▶ _About this task_
In full and without alteration, write out the records.

▶ _Provided entries_
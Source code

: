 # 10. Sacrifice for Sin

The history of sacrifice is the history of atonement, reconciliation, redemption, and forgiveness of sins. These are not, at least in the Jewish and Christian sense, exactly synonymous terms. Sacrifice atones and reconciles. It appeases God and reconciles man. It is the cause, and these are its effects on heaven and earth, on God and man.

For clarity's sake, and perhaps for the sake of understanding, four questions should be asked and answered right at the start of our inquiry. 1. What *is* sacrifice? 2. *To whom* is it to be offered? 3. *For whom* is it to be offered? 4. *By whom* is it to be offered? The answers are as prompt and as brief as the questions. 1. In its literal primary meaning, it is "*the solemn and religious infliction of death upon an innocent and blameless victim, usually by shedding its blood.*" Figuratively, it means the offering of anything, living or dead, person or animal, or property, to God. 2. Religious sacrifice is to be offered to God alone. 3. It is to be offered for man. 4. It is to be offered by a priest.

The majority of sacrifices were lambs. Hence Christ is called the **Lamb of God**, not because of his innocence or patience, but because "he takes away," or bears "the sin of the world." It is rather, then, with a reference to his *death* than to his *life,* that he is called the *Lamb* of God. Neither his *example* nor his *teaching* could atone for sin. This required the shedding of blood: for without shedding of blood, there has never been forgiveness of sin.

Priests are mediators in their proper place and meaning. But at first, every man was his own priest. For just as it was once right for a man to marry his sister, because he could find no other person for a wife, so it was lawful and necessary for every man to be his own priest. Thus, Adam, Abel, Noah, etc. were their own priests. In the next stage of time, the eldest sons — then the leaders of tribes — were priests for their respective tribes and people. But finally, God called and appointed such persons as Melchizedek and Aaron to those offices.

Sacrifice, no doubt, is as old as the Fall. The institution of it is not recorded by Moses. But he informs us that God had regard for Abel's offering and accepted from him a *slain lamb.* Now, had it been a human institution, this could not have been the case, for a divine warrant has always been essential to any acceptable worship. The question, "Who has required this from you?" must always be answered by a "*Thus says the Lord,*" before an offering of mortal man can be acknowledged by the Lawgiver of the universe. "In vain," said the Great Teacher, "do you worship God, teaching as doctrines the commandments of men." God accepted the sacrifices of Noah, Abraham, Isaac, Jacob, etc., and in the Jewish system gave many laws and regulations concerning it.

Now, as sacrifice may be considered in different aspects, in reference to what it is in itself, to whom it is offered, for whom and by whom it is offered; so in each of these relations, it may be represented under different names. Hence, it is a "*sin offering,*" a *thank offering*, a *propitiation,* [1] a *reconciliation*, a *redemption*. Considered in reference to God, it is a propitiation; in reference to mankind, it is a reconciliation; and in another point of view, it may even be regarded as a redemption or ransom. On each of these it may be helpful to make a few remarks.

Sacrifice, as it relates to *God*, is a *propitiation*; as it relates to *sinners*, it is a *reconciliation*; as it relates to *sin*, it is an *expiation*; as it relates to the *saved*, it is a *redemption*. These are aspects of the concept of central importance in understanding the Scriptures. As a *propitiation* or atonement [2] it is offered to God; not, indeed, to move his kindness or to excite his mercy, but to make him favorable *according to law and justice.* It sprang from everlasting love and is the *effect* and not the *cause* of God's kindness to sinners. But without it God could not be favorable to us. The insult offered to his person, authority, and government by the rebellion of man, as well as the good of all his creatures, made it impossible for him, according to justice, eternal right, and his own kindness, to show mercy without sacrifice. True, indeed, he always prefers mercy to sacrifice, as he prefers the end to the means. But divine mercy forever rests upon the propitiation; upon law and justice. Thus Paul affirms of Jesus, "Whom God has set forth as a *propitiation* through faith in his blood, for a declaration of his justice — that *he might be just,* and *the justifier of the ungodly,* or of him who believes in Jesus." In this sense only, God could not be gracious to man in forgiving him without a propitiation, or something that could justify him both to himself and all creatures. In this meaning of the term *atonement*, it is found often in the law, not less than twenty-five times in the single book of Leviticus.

▶ _Answer area_
Source code

: # 10. Sacrifice for Sin

The history of sacrifice is the history of atonement, reconciliation, redemption, and forgiveness of sins. These are not, at least in the Jewish and Christian sense, exactly synonymous terms. Sacrifice atones and reconciles. It appeases God and reconciles man. It is the cause, and these are its effects on heaven and earth, on God and man.

For clarity's sake, and perhaps for the sake of understanding, four questions should be asked and answered right at the start of our inquiry. 1. What *is* sacrifice? 2. *To whom* is it to be offered? 3. *For whom* is it to be offered? 4. *By whom* is it to be offered? The answers are as prompt and as brief as the questions. 1. In its literal primary meaning, it is "*the solemn and religious infliction of death upon an innocent and blameless victim, usually by shedding its blood.*" Figuratively, it means the offering of anything, living or dead, person or animal, or property, to God. 2. Religious sacrifice is to be offered to God alone. 3. It is to be offered for man. 4. It is to be offered by a priest.

The majority of sacrifices were lambs. Hence Christ is called the **Lamb of God**, not because of his innocence or patience, but because "he takes away," or bears "the sin of the world." It is rather, then, with a reference to his *death* than to his *life,* that he is called the *Lamb* of God. Neither his *example* nor his *teaching* could atone for sin. This required the shedding of blood: for without shedding of blood, there has never been forgiveness of sin.

Priests are mediators in their proper place and meaning. But at first, every man was his own priest. For just as it was once right for a man to marry his sister, because he could find no other person for a wife, so it was lawful and necessary for every man to be his own priest. Thus, Adam, Abel, Noah, etc. were their own priests. In the next stage of time, the eldest sons — then the leaders of tribes — were priests for their respective tribes and people. But finally, God called and appointed such persons as Melchizedek and Aaron to those offices.

Sacrifice, no doubt, is as old as the Fall. The institution of it is not recorded by Moses. But he informs us that God had regard for Abel's offering and accepted from him a *slain lamb.* Now, had it been a human institution, this could not have been the case, for a divine warrant has always been essential to any acceptable worship. The question, "Who has required this from you?" must always be answered by a "*Thus says the Lord,*" before an offering of mortal man can be acknowledged by the Lawgiver of the universe. "In vain," said the Great Teacher, "do you worship God, teaching as doctrines the commandments of men." God accepted the sacrifices of Noah, Abraham, Isaac, Jacob, etc., and in the Jewish system gave many laws and regulations concerning it.

Now, as sacrifice may be considered in different aspects, in reference to what it is in itself, to whom it is offered, for whom and by whom it is offered; so in each of these relations, it may be represented under different names. Hence, it is a "*sin offering,*" a *thank offering*, a *propitiation,* [1] a *reconciliation*, a *redemption*. Considered in reference to God, it is a propitiation; in reference to mankind, it is a reconciliation; and in another point of view, it may even be regarded as a redemption or ransom. On each of these it may be helpful to make a few remarks.

Sacrifice, as it relates to *God*, is a *propitiation*; as it relates to *sinners*, it is a *reconciliation*; as it relates to *sin*, it is an *expiation*; as it relates to the *saved*, it is a *redemption*. These are aspects of the concept of central importance in understanding the Scriptures. As a *propitiation* or atonement [2] it is offered to God; not, indeed, to move his kindness or to excite his mercy, but to make him favorable *according to law and justice.* It sprang from everlasting love and is the *effect* and not the *cause* of God's kindness to sinners. But without it God could not be favorable to us. The insult offered to his person, authority, and government by the rebellion of man, as well as the good of all his creatures, made it impossible for him, according to justice, eternal right, and his own kindness, to show mercy without sacrifice. True, indeed, he always prefers mercy to sacrifice, as he prefers the end to the means. But divine mercy forever rests upon the propitiation; upon law and justice. Thus Paul affirms of Jesus, "Whom God has set forth as a *propitiation* through faith in his blood, for a declaration of his justice — that *he might be just,* and *the justifier of the ungodly,* or of him who believes in Jesus." In this sense only, God could not be gracious to man in forgiving him without a propitiation, or something that could justify him both to himself and all creatures. In this meaning of the term *atonement*, it is found often in the law, not less than twenty-five times in the single book of Leviticus.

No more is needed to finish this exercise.